--- Raw data ---
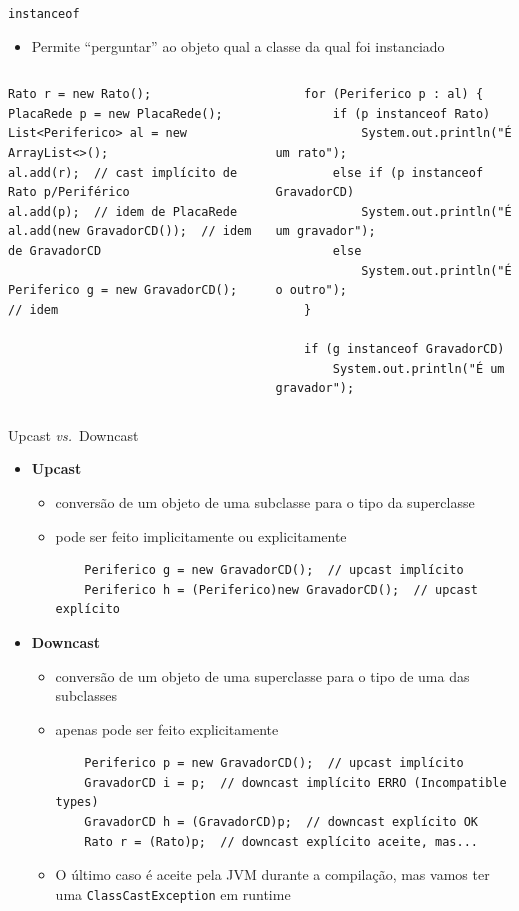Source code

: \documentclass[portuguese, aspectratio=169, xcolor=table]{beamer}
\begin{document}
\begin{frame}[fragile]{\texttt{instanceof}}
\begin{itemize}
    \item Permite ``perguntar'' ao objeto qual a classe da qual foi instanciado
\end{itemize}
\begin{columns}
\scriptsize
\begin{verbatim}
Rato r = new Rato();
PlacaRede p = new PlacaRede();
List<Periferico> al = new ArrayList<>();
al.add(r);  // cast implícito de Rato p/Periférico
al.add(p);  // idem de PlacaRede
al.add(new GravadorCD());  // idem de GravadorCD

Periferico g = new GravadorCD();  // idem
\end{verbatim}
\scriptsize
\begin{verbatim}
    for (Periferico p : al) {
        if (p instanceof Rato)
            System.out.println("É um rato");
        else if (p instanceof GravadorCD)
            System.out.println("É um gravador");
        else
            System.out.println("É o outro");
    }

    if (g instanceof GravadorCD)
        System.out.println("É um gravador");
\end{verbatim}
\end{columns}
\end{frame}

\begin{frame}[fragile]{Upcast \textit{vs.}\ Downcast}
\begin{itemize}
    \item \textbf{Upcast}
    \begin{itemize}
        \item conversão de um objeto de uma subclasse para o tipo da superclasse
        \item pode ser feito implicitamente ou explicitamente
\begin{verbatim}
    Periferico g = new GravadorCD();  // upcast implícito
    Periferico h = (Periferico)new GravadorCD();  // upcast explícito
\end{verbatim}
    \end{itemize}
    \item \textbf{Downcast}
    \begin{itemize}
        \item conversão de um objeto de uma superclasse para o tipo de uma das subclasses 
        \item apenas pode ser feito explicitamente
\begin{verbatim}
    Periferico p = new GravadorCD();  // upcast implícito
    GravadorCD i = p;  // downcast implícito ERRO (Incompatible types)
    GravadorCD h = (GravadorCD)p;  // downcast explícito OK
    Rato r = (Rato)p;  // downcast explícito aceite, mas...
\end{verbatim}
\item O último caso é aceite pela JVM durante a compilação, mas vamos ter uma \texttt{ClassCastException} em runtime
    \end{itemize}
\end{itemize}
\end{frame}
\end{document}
---
--- Raw data ---
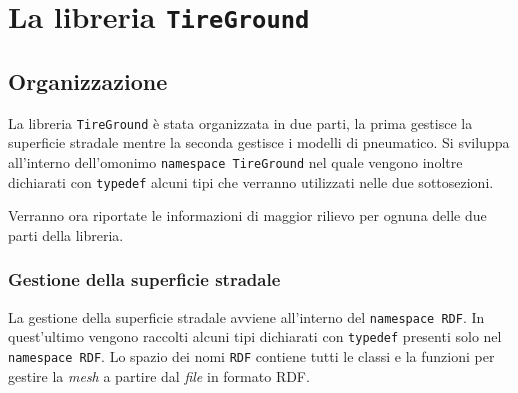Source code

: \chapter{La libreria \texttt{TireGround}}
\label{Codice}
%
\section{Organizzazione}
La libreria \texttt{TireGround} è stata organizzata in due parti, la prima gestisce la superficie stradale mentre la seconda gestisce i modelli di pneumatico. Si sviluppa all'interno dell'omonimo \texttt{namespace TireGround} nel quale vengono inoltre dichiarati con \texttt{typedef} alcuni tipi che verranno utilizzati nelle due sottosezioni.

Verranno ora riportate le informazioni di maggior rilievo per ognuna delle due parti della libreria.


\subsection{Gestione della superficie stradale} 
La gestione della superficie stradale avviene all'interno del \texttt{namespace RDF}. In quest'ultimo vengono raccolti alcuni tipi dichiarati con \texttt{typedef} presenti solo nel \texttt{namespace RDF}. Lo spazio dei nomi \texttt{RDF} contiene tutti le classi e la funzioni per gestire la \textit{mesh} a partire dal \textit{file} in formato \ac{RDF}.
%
---
Your task
The expected answer is every line above in which the word "superclasse" appears.

Exercise output
        \item conversão de um objeto de uma subclasse para o tipo da superclasse
        \item conversão de um objeto de uma superclasse para o tipo de uma das subclasses 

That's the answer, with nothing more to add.